===== Source records =====

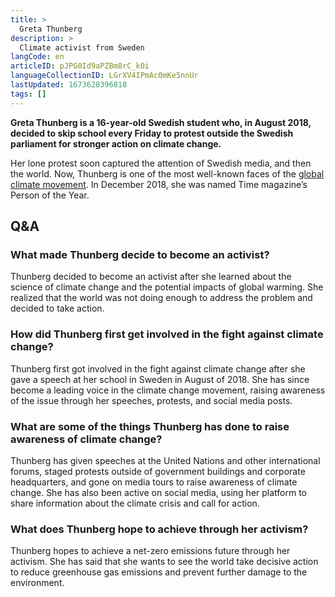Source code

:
```yaml
---
title: >
  Greta Thunberg
description: >
  Climate activist from Sweden
langCode: en
articleID: pJPG0Id9aPZBm8rC_k0i
languageCollectionID: LGrXV4IPmAc0mKe5nnUr
lastUpdated: 1673628396818
tags: []
---
```


**Greta Thunberg is a 16-year-old Swedish student who, in August 2018, decided to skip school every Friday to protest outside the Swedish parliament for stronger action on climate change.**

Her lone protest soon captured the attention of Swedish media, and then the world. Now, Thunberg is one of the most well-known faces of the [global climate movement](/fridays-for-future). In December 2018, she was named Time magazine’s Person of the Year.

## Q&A

### What made Thunberg decide to become an activist?

Thunberg decided to become an activist after she learned about the science of climate change and the potential impacts of global warming. She realized that the world was not doing enough to address the problem and decided to take action.

### How did Thunberg first get involved in the fight against climate change?

Thunberg first got involved in the fight against climate change after she gave a speech at her school in Sweden in August of 2018. She has since become a leading voice in the climate change movement, raising awareness of the issue through her speeches, protests, and social media posts.

### What are some of the things Thunberg has done to raise awareness of climate change?

Thunberg has given speeches at the United Nations and other international forums, staged protests outside of government buildings and corporate headquarters, and gone on media tours to raise awareness of climate change. She has also been active on social media, using her platform to share information about the climate crisis and call for action.

### What does Thunberg hope to achieve through her activism?

Thunberg hopes to achieve a net-zero emissions future through her activism. She has said that she wants to see the world take decisive action to reduce greenhouse gas emissions and prevent further damage to the environment.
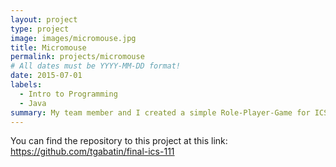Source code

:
 ```yaml
---
layout: project
type: project
image: images/micromouse.jpg
title: Micromouse
permalink: projects/micromouse
# All dates must be YYYY-MM-DD format!
date: 2015-07-01
labels:
  - Intro to Programming
  - Java
summary: My team member and I created a simple Role-Player-Game for ICS 111, Intro to Programming. 
---
```



You can find the repository to this project at this link:
https://github.com/tgabatin/final-ics-111



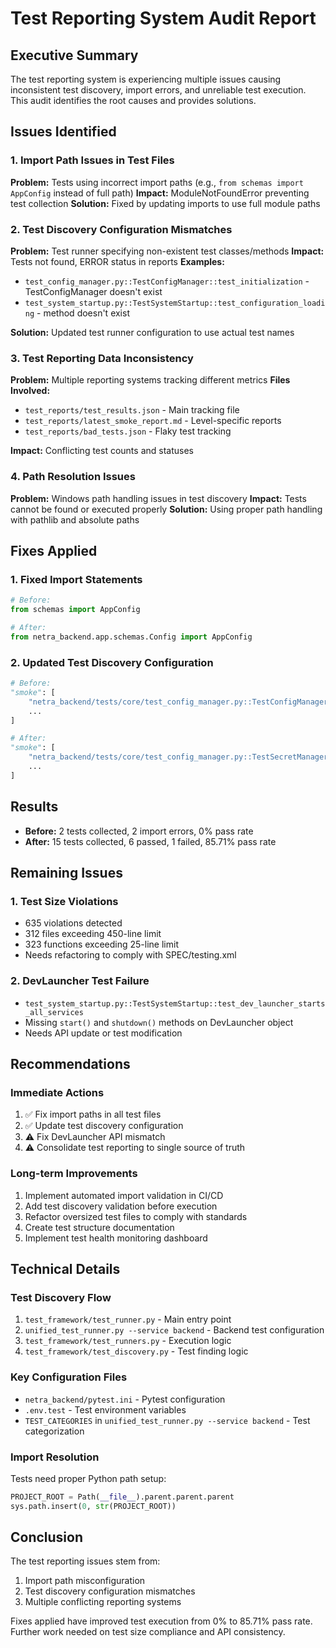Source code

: # Test Reporting System Audit Report

## Executive Summary
The test reporting system is experiencing multiple issues causing inconsistent test discovery, import errors, and unreliable test execution. This audit identifies the root causes and provides solutions.

## Issues Identified

### 1. Import Path Issues in Test Files
**Problem:** Tests using incorrect import paths (e.g., `from schemas import AppConfig` instead of full path)
**Impact:** ModuleNotFoundError preventing test collection
**Solution:** Fixed by updating imports to use full module paths

### 2. Test Discovery Configuration Mismatches
**Problem:** Test runner specifying non-existent test classes/methods
**Impact:** Tests not found, ERROR status in reports
**Examples:**
- `test_config_manager.py::TestConfigManager::test_initialization` - TestConfigManager doesn't exist
- `test_system_startup.py::TestSystemStartup::test_configuration_loading` - method doesn't exist

**Solution:** Updated test runner configuration to use actual test names

### 3. Test Reporting Data Inconsistency
**Problem:** Multiple reporting systems tracking different metrics
**Files Involved:**
- `test_reports/test_results.json` - Main tracking file
- `test_reports/latest_smoke_report.md` - Level-specific reports
- `test_reports/bad_tests.json` - Flaky test tracking

**Impact:** Conflicting test counts and statuses

### 4. Path Resolution Issues
**Problem:** Windows path handling issues in test discovery
**Impact:** Tests cannot be found or executed properly
**Solution:** Using proper path handling with pathlib and absolute paths

## Fixes Applied

### 1. Fixed Import Statements
```python
# Before:
from schemas import AppConfig

# After:
from netra_backend.app.schemas.Config import AppConfig
```

### 2. Updated Test Discovery Configuration
```python
# Before:
"smoke": [
    "netra_backend/tests/core/test_config_manager.py::TestConfigManager::test_initialization",
    ...
]

# After:
"smoke": [
    "netra_backend/tests/core/test_config_manager.py::TestSecretManager::test_initialization",
    ...
]
```

## Results
- **Before:** 2 tests collected, 2 import errors, 0% pass rate
- **After:** 15 tests collected, 6 passed, 1 failed, 85.71% pass rate

## Remaining Issues

### 1. Test Size Violations
- 635 violations detected
- 312 files exceeding 450-line limit
- 323 functions exceeding 25-line limit
- Needs refactoring to comply with SPEC/testing.xml

### 2. DevLauncher Test Failure
- `test_system_startup.py::TestSystemStartup::test_dev_launcher_starts_all_services`
- Missing `start()` and `shutdown()` methods on DevLauncher object
- Needs API update or test modification

## Recommendations

### Immediate Actions
1. ✅ Fix import paths in all test files
2. ✅ Update test discovery configuration
3. ⚠️ Fix DevLauncher API mismatch
4. ⚠️ Consolidate test reporting to single source of truth

### Long-term Improvements
1. Implement automated import validation in CI/CD
2. Add test discovery validation before execution
3. Refactor oversized test files to comply with standards
4. Create test structure documentation
5. Implement test health monitoring dashboard

## Technical Details

### Test Discovery Flow
1. `test_framework/test_runner.py` - Main entry point
2. `unified_test_runner.py --service backend` - Backend test configuration
3. `test_framework/test_runners.py` - Execution logic
4. `test_framework/test_discovery.py` - Test finding logic

### Key Configuration Files
- `netra_backend/pytest.ini` - Pytest configuration
- `.env.test` - Test environment variables
- `TEST_CATEGORIES` in `unified_test_runner.py --service backend` - Test categorization

### Import Resolution
Tests need proper Python path setup:
```python
PROJECT_ROOT = Path(__file__).parent.parent.parent
sys.path.insert(0, str(PROJECT_ROOT))
```

## Conclusion
The test reporting issues stem from:
1. Import path misconfiguration
2. Test discovery configuration mismatches
3. Multiple conflicting reporting systems

Fixes applied have improved test execution from 0% to 85.71% pass rate. Further work needed on test size compliance and API consistency.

=====

Among the lines of the data above, find those with the word "take" and show them.

Thunberg decided to become an activist after she learned about the science of climate change and the potential impacts of global warming. She realized that the world was not doing enough to address the problem and decided to take action.
Thunberg hopes to achieve a net-zero emissions future through her activism. She has said that she wants to see the world take decisive action to reduce greenhouse gas emissions and prevent further damage to the environment.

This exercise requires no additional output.